OSFI Guideline B-13 on Technology and Cyber Risk Management (Canada, federally regulated financial institutions) places obligations on organizations to demonstrate that operational controls were in place, that AI and automated decisions were governed, and that an audit trail exists for regulatory inquiry. Most existing audit-log architectures meet the letter of the requirement but produce evidence that is tied to the operator's current systems. If those systems change or fail, the evidence weakens.
H33-74 produces audit evidence that survives the system that produced it.
The receipt is cryptographically verifiable independent of the operator. The PQ signatures survive the quantum transition. The chain anchors survive any single chain's deprecation. The audit horizon is institutional, not application-bound.
What OSFI B-13 requires
OSFI Guideline B-13 sets expectations for technology and cyber risk management at federally regulated financial institutions. Domains include governance, technology operations, cyber security, and third-party technology risk. OSFI expects FRFIs to demonstrate ongoing control effectiveness, incident management, and resilience through evidence the regulator can review during routine supervision and after material incidents.
Why H33-74 fits
B-13 evidence is supervisory-grade: OSFI may request specific control records during examination or post-incident review years after the controls operated. H33-74 receipts give OSFI cryptographic confidence the records have not been altered since they were produced, even if the underlying systems have since been changed or decommissioned. The PQ signatures keep the receipts verifiable through Canadian regulatory horizons that may span the quantum transition. Chain-portable anchors keep evidence verifiable regardless of which notarization chain the FRFI chose at the time.
Control mapping
Governance and accountability
Each board and committee technology-risk decision, change approval, and risk appetite calibration emits an H33-74 receipt. Governance evidence is independently verifiable.
Technology operations
Production changes, incident response decisions, and operational risk events emit receipts. Operational evidence outlives the change-management system that produced it.
Cyber security
Security incident classifications, containment decisions, threat intelligence integrations, and remediation actions produce receipts. Cyber control effectiveness is auditable through chain-portable evidence.
Third-party technology risk
Third-party risk assessments, contractual controls, and ongoing monitoring decisions emit receipts. Third-party evidence survives vendor changes.
Resilience
Resilience testing outcomes, recovery exercise results, and remediation tracking emit receipts.

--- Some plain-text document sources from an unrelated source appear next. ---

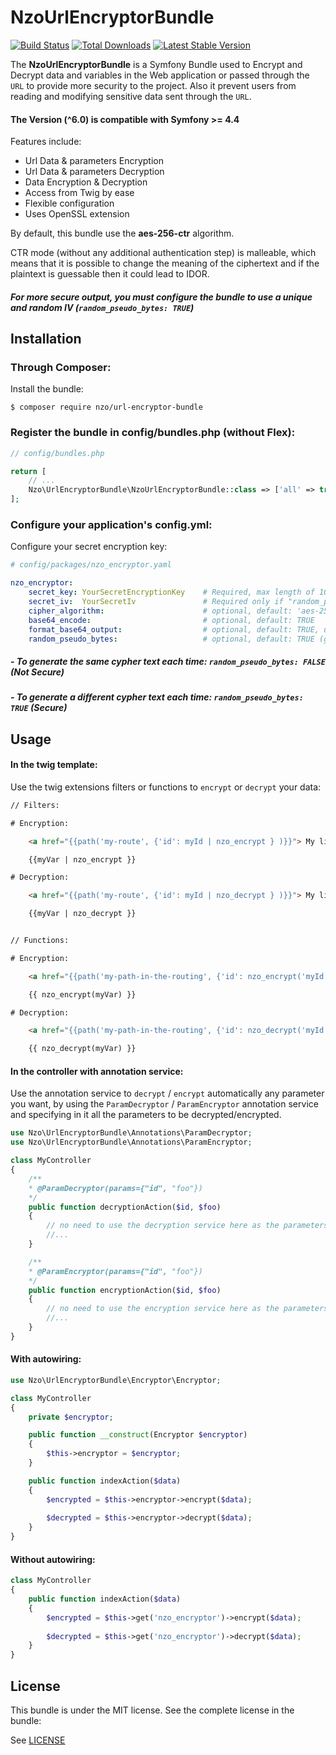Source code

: NzoUrlEncryptorBundle
=====================

[![Build Status](https://travis-ci.org/nayzo/NzoUrlEncryptorBundle.svg?branch=master)](https://travis-ci.org/nayzo/NzoUrlEncryptorBundle)
[![Total Downloads](https://poser.pugx.org/nzo/url-encryptor-bundle/downloads)](https://packagist.org/packages/nzo/url-encryptor-bundle)
[![Latest Stable Version](https://poser.pugx.org/nzo/url-encryptor-bundle/v/stable)](https://packagist.org/packages/nzo/url-encryptor-bundle)

The **NzoUrlEncryptorBundle** is a Symfony Bundle used to Encrypt and Decrypt data and variables in the Web application or passed through the ``URL`` to provide more security to the project.
Also it prevent users from reading and modifying sensitive data sent through the ``URL``.


#### The Version (^6.0) is compatible with **Symfony >= 4.4**


Features include:

- Url Data & parameters Encryption
- Url Data & parameters Decryption
- Data Encryption & Decryption
- Access from Twig by ease
- Flexible configuration
- Uses OpenSSL extension


By default, this bundle use the **aes-256-ctr** algorithm.

CTR mode (without any additional authentication step) is malleable, which means that it is possible to change the meaning of the ciphertext and if the plaintext is guessable then it could lead to IDOR.

##### For more secure output, you must configure the bundle to use a **unique and random IV** (`random_pseudo_bytes: TRUE`)


Installation
------------

### Through Composer:

Install the bundle:

```
$ composer require nzo/url-encryptor-bundle
```

### Register the bundle in config/bundles.php (without Flex):

``` php
// config/bundles.php

return [
    // ...
    Nzo\UrlEncryptorBundle\NzoUrlEncryptorBundle::class => ['all' => true],
];
```

### Configure your application's config.yml:

Configure your secret encryption key:

``` yml
# config/packages/nzo_encryptor.yaml

nzo_encryptor:
    secret_key: YourSecretEncryptionKey    # Required, max length of 100 characters.
    secret_iv:  YourSecretIv               # Required only if "random_pseudo_bytes" is FALSE. Max length of 100 characters.
    cipher_algorithm:                      # optional, default: 'aes-256-ctr'
    base64_encode:                         # optional, default: TRUE
    format_base64_output:                  # optional, default: TRUE, used only when 'base64_encode' is set to TRUE
    random_pseudo_bytes:                   # optional, default: TRUE (generate a random encrypted text output each time => MORE SECURE !)
```

##### - To generate the same cypher text each time: `random_pseudo_bytes: FALSE` (Not Secure)
##### - To generate a different cypher text each time: `random_pseudo_bytes: TRUE` (Secure)

Usage
-----

#### In the twig template:
 
Use the twig extensions filters or functions to ``encrypt`` or ``decrypt`` your data:

``` html
// Filters:

# Encryption:

    <a href="{{path('my-route', {'id': myId | nzo_encrypt } )}}"> My link </a>

    {{myVar | nzo_encrypt }}

# Decryption:

    <a href="{{path('my-route', {'id': myId | nzo_decrypt } )}}"> My link </a>

    {{myVar | nzo_decrypt }}


// Functions:

# Encryption:

    <a href="{{path('my-path-in-the-routing', {'id': nzo_encrypt('myId') } )}}"> My link </a>

    {{ nzo_encrypt(myVar) }}

# Decryption:

    <a href="{{path('my-path-in-the-routing', {'id': nzo_decrypt('myId') } )}}"> My link </a>

    {{ nzo_decrypt(myVar) }}
```

#### In the controller with annotation service:

Use the annotation service to ``decrypt`` / ``encrypt`` automatically any parameter you want, by using the ``ParamDecryptor`` / ``ParamEncryptor`` annotation service and specifying in it all the parameters to be decrypted/encrypted.

```php
use Nzo\UrlEncryptorBundle\Annotations\ParamDecryptor;
use Nzo\UrlEncryptorBundle\Annotations\ParamEncryptor;

class MyController
{
    /**
    * @ParamDecryptor(params={"id", "foo"})
    */
    public function decryptionAction($id, $foo)
    {
        // no need to use the decryption service here as the parameters are already decrypted by the annotation service.
        //...
    }

    /**
    * @ParamEncryptor(params={"id", "foo"})
    */
    public function encryptionAction($id, $foo)
    {
        // no need to use the encryption service here as the parameters are already encrypted by the annotation service.
        //...
    }
}
```

#### With autowiring:

```php
use Nzo\UrlEncryptorBundle\Encryptor\Encryptor;

class MyController
{
    private $encryptor;

    public function __construct(Encryptor $encryptor)
    {
        $this->encryptor = $encryptor;
    }

    public function indexAction($data) 
    {
        $encrypted = $this->encryptor->encrypt($data);
        
        $decrypted = $this->encryptor->decrypt($data);
    }
}    
```

#### Without autowiring:

```php
class MyController
{
    public function indexAction($data) 
    {
        $encrypted = $this->get('nzo_encryptor')->encrypt($data);
        
        $decrypted = $this->get('nzo_encryptor')->decrypt($data);
    }
}    
```

License
-------

This bundle is under the MIT license. See the complete license in the bundle:

See [LICENSE](https://github.com/nayzo/NzoUrlEncryptorBundle/tree/master/LICENSE)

Resilience evidence is reproducible to OSFI on demand.
What this changes for the audit team
- Each control's evidence is a cryptographic object the auditor verifies directly, not a log entry the auditor trusts because the operator says so.
- The audit horizon extends beyond the operator's current systems, vendors, or chain choices.

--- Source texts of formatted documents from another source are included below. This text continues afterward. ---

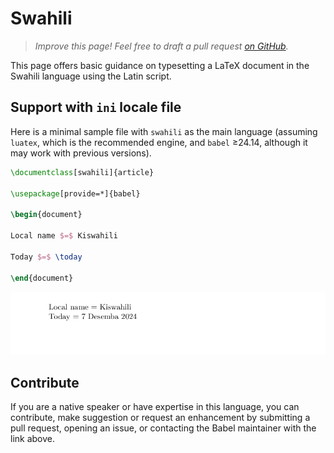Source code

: # Swahili

<blockquote>
  <p><em>Improve this page! Feel free to draft a pull request <a href="https://github.com/latex3/babel/tree/docs/docs">on GitHub</a>.</em></p>
</blockquote>

This page offers basic guidance on typesetting a LaTeX document in the
Swahili language using the Latin script.

## Support with `ini` locale file

Here is a minimal sample file with `swahili` as the main language
(assuming `luatex`, which is the recommended engine, and `babel` ≥24.14,
although it may work with previous versions).

```tex
\documentclass[swahili]{article}

\usepackage[provide=*]{babel}

\begin{document}

Local name $=$ Kiswahili

Today $=$ \today

\end{document}
```

![](../media/locale-swahili.png)

## Contribute

If you are a native speaker or have expertise in this language, you can
contribute, make suggestion or request an enhancement by submitting a
pull request, opening an issue, or contacting the Babel maintainer with
the link above.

- Regulator inquiry years after a decision can be answered with the original PQ-signed receipt rather than reconstructed from operator memory.

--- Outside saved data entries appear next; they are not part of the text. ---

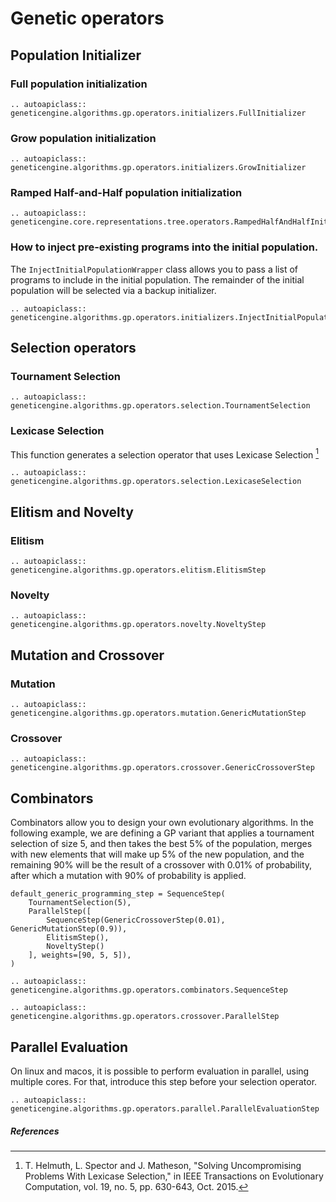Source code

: # Genetic operators

## Population Initializer

### Full population initialization

```{eval-rst}
.. autoapiclass:: geneticengine.algorithms.gp.operators.initializers.FullInitializer
```

### Grow population initialization

```{eval-rst}
.. autoapiclass:: geneticengine.algorithms.gp.operators.initializers.GrowInitializer
```

### Ramped Half-and-Half population initialization

```{eval-rst}
.. autoapiclass:: geneticengine.core.representations.tree.operators.RampedHalfAndHalfInitializer
```


### How to inject pre-existing programs into the initial population.

The `InjectInitialPopulationWrapper` class allows you to pass a list of programs to include in the initial population. The remainder of the initial population will be selected via a backup initializer.

```{eval-rst}
.. autoapiclass:: geneticengine.algorithms.gp.operators.initializers.InjectInitialPopulationWrapper
```

## Selection operators

### Tournament Selection

```{eval-rst}
.. autoapiclass:: geneticengine.algorithms.gp.operators.selection.TournamentSelection
```

### Lexicase Selection

This function generates a selection operator that uses Lexicase Selection [^1]

```{eval-rst}
.. autoapiclass:: geneticengine.algorithms.gp.operators.selection.LexicaseSelection
```

## Elitism and Novelty

### Elitism

```{eval-rst}
.. autoapiclass:: geneticengine.algorithms.gp.operators.elitism.ElitismStep
```

### Novelty

```{eval-rst}
.. autoapiclass:: geneticengine.algorithms.gp.operators.novelty.NoveltyStep
```

## Mutation and Crossover

### Mutation

```{eval-rst}
.. autoapiclass:: geneticengine.algorithms.gp.operators.mutation.GenericMutationStep
```

### Crossover

```{eval-rst}
.. autoapiclass:: geneticengine.algorithms.gp.operators.crossover.GenericCrossoverStep
```

## Combinators

Combinators allow you to design your own evolutionary algorithms. In the following example, we are defining a GP variant that applies a tournament selection of size 5, and then takes the best 5% of the population, merges with new elements that will make up 5% of the new population, and the remaining 90% will be the result of a crossover with 0.01% of probability, after which a mutation with 90% of probability is applied.

```
default_generic_programming_step = SequenceStep(
    TournamentSelection(5),
    ParallelStep([
        SequenceStep(GenericCrossoverStep(0.01), GenericMutationStep(0.9)),
        ElitismStep(),
        NoveltyStep()
    ], weights=[90, 5, 5]),
)
```

```{eval-rst}
.. autoapiclass:: geneticengine.algorithms.gp.operators.combinators.SequenceStep
```

```{eval-rst}
.. autoapiclass:: geneticengine.algorithms.gp.operators.crossover.ParallelStep
```


## Parallel Evaluation

On linux and macos, it is possible to perform evaluation in parallel, using multiple cores. For that, introduce this step before your selection operator.

```{eval-rst}
.. autoapiclass:: geneticengine.algorithms.gp.operators.parallel.ParallelEvaluationStep
```

##### References


[^1]: T. Helmuth, L. Spector and J. Matheson, "Solving Uncompromising Problems With Lexicase Selection," in IEEE Transactions on Evolutionary Computation, vol. 19, no. 5, pp. 630-643, Oct. 2015.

- Independent third-party verification works without the operator's infrastructure being available.
How H33-74 is integrated
- For each control that produces a decision or outcome, the system emits an H33-74 receipt at the moment the decision is made.
- Receipts are signed with three independent post-quantum signature families and contain the structured computation result.
- Receipts are anchored on one or more chains as the audit policy requires (delayed or immediate, single-chain or multi-chain).
- The audit team is given the receipt store and the open-source verifier. They verify independently.
The OSFI B-13 audit trail becomes chain-portable evidence. Each control's record outlives the system that produced it, the vendor that hosts it, and the chains it was anchored to.